Destino gramo quello delle partecipate a Parma: spuntano come funghi, vengono indebitate già in tenera età con la garanzia del patrimonio immobiliare dell’Amministrazione e di un particolare regime fiscale che rende perfettamente legittimo il tutto e cosa non secondaria, offrono poltrone per decine di consigli di amministrazione.

Un gioco pulito, per carità, almeno in linea di principio, ma anche pericoloso, come prima di IT City aveva già sperimentato ad esempio Tep, “sorella” che gestisce il trasporto pubblico urbano: nell’occasione, storia di qualche mese fa, diversi milioni di euro (9 per l’esattezza) furono fatti transitare dalla casse societarie verso la Banca MB, da dove se ne perse come per magia ogni traccia.

Un azzardo che l’allora presidente e socio (dell’isttituto di credito), Andrea Costa, pagò a caro prezzo, costretto alle dimissioni dal sindaco Vignali in persona, sindaco che secondo l’opposizione non poteva però non sapere trattandosi di una sua “creatura”.

Difficile ipotizzare il danno collaterale che un’implosione di IT City avrebbe, specie in un momento come quello attuale: dalle dimissioni in blocco dei revisori dei conti al part time che il primo cittadino è riuscito a strappare (o imporre?) al direttore generale (e già suo ex capo dello staff) che aveva palesato l’intenzione di lasciare il campo, per non parlare delle frequenti visite delle Fiamme gialle che continuano a distanza di mesi (a palazzo come nelle sedi di diverse ex municipalizzate sono ormai visi noti, quasi ei colleghi d’ufficio “acquisiti”), tutto ruota ormai attorno a conti e bilanci con le partecipate sempre più nel mirino.
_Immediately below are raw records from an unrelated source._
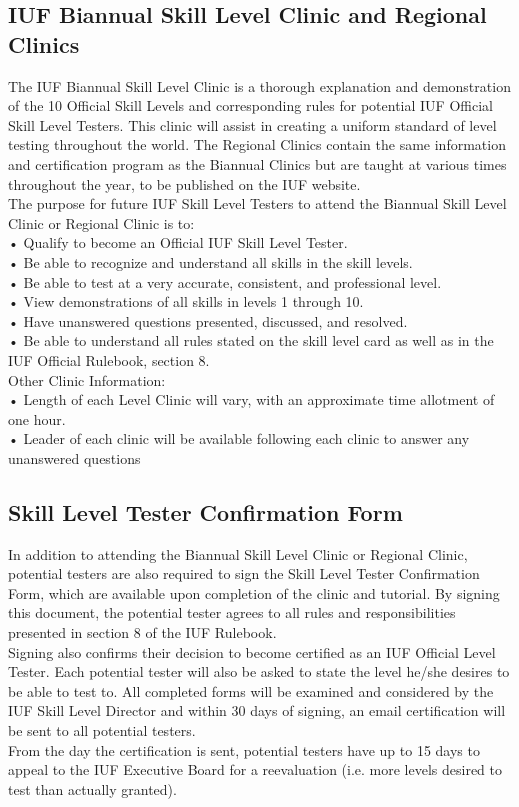 \subsection{ IUF Biannual Skill Level Clinic and Regional Clinics}
The IUF Biannual Skill Level Clinic is a thorough explanation and demonstration of the 10 Official Skill Levels and
corresponding rules for potential IUF Official Skill Level Testers. This clinic will assist in creating a uniform standard
of level testing throughout the world. The Regional Clinics contain the same information and certification program as
the Biannual Clinics but are taught at various times throughout the year, to be published on the IUF website.\\
The purpose for future IUF Skill Level Testers to attend the Biannual Skill Level Clinic or Regional Clinic is to:\\
• Qualify to become an Official IUF Skill Level Tester.\\
• Be able to recognize and understand all skills in the skill levels.\\
• Be able to test at a very accurate, consistent, and professional level.\\
• View demonstrations of all skills in levels 1 through 10.\\
• Have unanswered questions presented, discussed, and resolved.\\
• Be able to understand all rules stated on the skill level card as well as in the IUF Official Rulebook, section 8.\\
Other Clinic Information:\\
• Length of each Level Clinic will vary, with an approximate time allotment of one hour.\\
• Leader of each clinic will be available following each clinic to answer any unanswered questions\\
\subsection{ Skill Level Tester Confirmation Form}
In addition to attending the Biannual Skill Level Clinic or Regional Clinic, potential testers are also required to sign the
Skill Level Tester Confirmation Form, which are available upon completion of the clinic and tutorial. By signing this
document, the potential tester agrees to all rules and responsibilities presented in section 8 of the IUF Rulebook.\\
Signing also confirms their decision to become certified as an IUF Official Level Tester. Each potential tester will also
be asked to state the level he/she desires to be able to test to. All completed forms will be examined and considered by
the IUF Skill Level Director and within 30 days of signing, an email certification will be sent to all potential testers.\\
From the day the certification is sent, potential testers have up to 15 days to appeal to the IUF Executive Board for a
reevaluation (i.e. more levels desired to test than actually granted).
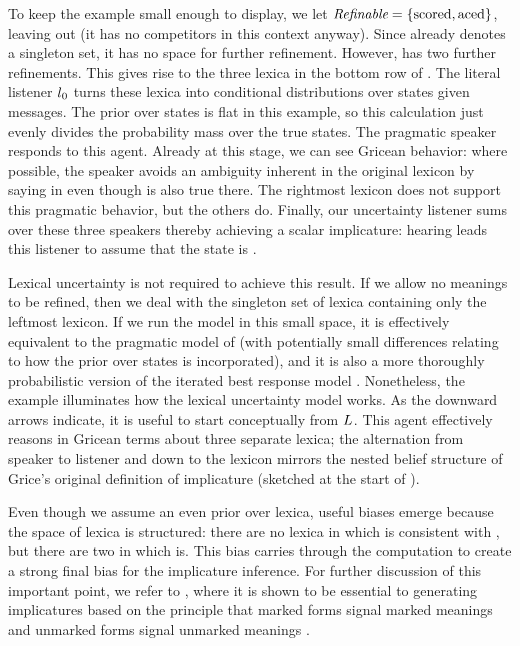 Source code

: \documentclass[leqno]{article}
\begin{document}
To keep the example small enough to display, we let $\textit{Refinable} =
\left\{ \text{scored}, \text{aced} \right\}$, leaving  out (it has
no competitors in this context anyway). Since  already
denotes a singleton set, it has no space for further refinement.
However,  has two further refinements.  This gives rise
to the three lexica in the bottom row of
. The literal listener $l_{0}$ turns
these lexica into conditional distributions over states given
messages.  The prior over states is flat in this example, so this
calculation just evenly divides the probability mass over the true
states. The pragmatic speaker responds to this agent. Already at this
stage, we can see Gricean behavior: where possible, the speaker avoids
an ambiguity inherent in the original lexicon by saying  in  even though  is also true
there. The rightmost lexicon does not support this pragmatic behavior,
but the others do. Finally, our uncertainty listener sums over these
three speakers thereby achieving a scalar implicature: hearing
 leads this listener to assume that the state is
.

Lexical uncertainty is not required to achieve this result. If we
allow no meanings to be refined, then we deal with the singleton set
of lexica containing only the leftmost lexicon. If we run the model in
this small space, it is effectively equivalent to the pragmatic model
of \citet{Frank:Goodman:2012} (with potentially small differences
relating to how the prior over states is incorporated), and it is also
a more thoroughly probabilistic version of the iterated best response
model \citep{Franke09DISS,Jaeger:2007,Jaeger:2011}. Nonetheless, the
example illuminates how the lexical uncertainty model works. As the
downward arrows indicate, it is useful to start conceptually from
$L$. This agent effectively reasons in Gricean
terms about three separate lexica; the alternation from speaker to
listener and down to the lexicon mirrors the nested belief structure
of Grice's original definition of implicature (sketched at the start
of ).

Even though we assume an even prior over lexica, useful biases emerge
because the space of lexica is structured: there are no lexica in
which  is consistent with , but there are two in
which  is. This bias carries through the computation to
create a strong final bias for the implicature inference. For further
discussion of this important point, we refer to
\citet{Bergen:Levy:Goodman:2014}, where it is shown to be essential to
generating implicatures based on the principle that marked forms
signal marked meanings and unmarked forms signal unmarked meanings
\citep{McCawley78,Horn84,Blutner98,Levinson00}.
\end{document}
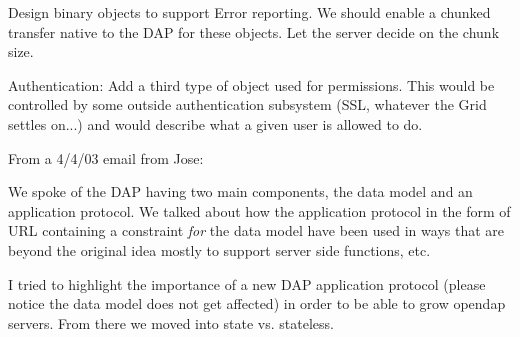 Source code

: Design binary objects to support Error reporting. We should enable a chunked
transfer native to the DAP for these objects. Let the server decide on the
chunk size.

Authentication: Add a third type of object used for permissions. This would
be controlled by some outside authentication subsystem (SSL, whatever the
Grid settles on...) and would describe what a given user is allowed to do.


From a 4/4/03 email from Jose:

We spoke of the DAP having two main components, the data model and an
application protocol. We talked about how the application protocol in
the form of URL containing a constraint \emph{for} the data model have been
used in ways that are beyond the original idea mostly to support server
side functions, etc.

I tried to highlight the importance of a new DAP application protocol
(please notice the data model does not get affected) in order to be able
to grow opendap servers. From there we moved into state
vs. stateless.

%
%
%
%
%

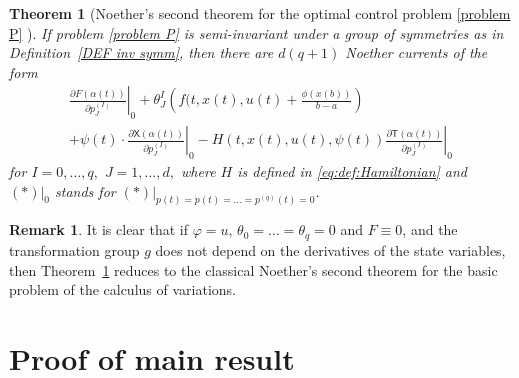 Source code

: \documentclass{my-aims}
\newtheorem{theorem}{Theorem}[section]
\theoremstyle{definition}
\newtheorem{remark}{Remark}
\begin{document}
\begin{theorem}[Noether's second theorem for the optimal control 
problem \eqref{problem P} \cite{Torres2003MR1980565}]
\label{thm 2_Noether OC}
If problem \eqref{problem P} is semi-invariant under a group of symmetries 
as in Definition~\ref{DEF inv symm}, then there are 
$d(q+1)$ Noether currents of the form
\begin{multline*}
\left.\frac{\partial F(\alpha(t))}{\partial p_J^{(I)}}\right|_0
+\theta_J^I\left(f(t,x(t),u(t)+\frac{\phi(x(b))}{b-a}\right) \\
+ \psi(t)\cdot \left. \frac{\partial \mathsf{X}(\alpha(t))}{\partial p_J^{(I)}}\right|_0
-\left.H(t,x(t),u(t),\psi(t))\frac{\partial \mathsf{T}(\alpha(t))}{\partial p_J^{(I)}}\right|_0
\end{multline*}
for $I=0,\dots,q,$ $J=1,\dots,d,$ where
$H$ is defined in \eqref{eq:def:Hamiltonian} and $\left.(*)\right|_0$ 
stands for $\left.(*)\right|_{p(t)=\dot{p}(t)=\dots=p^{(q)}(t)=0}$.
\end{theorem}

\begin{remark} 
It is clear that if $\varphi=u$, $\theta_0=\dots=\theta_q=0$ and $F\equiv0$, 
and the transformation group $g$ does not depend on the derivatives 
of the state variables, then Theorem~\ref{thm 2_Noether OC} reduces 
to the classical Noether's second theorem for the basic problem 
of the calculus of variations.
\end{remark}


\section{Proof of main result}
\label{sec:MainRes}
\end{document}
Cadesse questa – ma un’altra non farebbe differenza, fino a questo momento l’equilibrio pur delicatissimo ha retto ma potrebbe non esser sempre così – il rischio di propagazione alle altre (indebitate lo sono tutte) o l’effetto-panico potrebbe fare il resto. E a un anno dal voto per il rinnovo del Consiglio comunale sarebbe il più perfetto degli harakiri.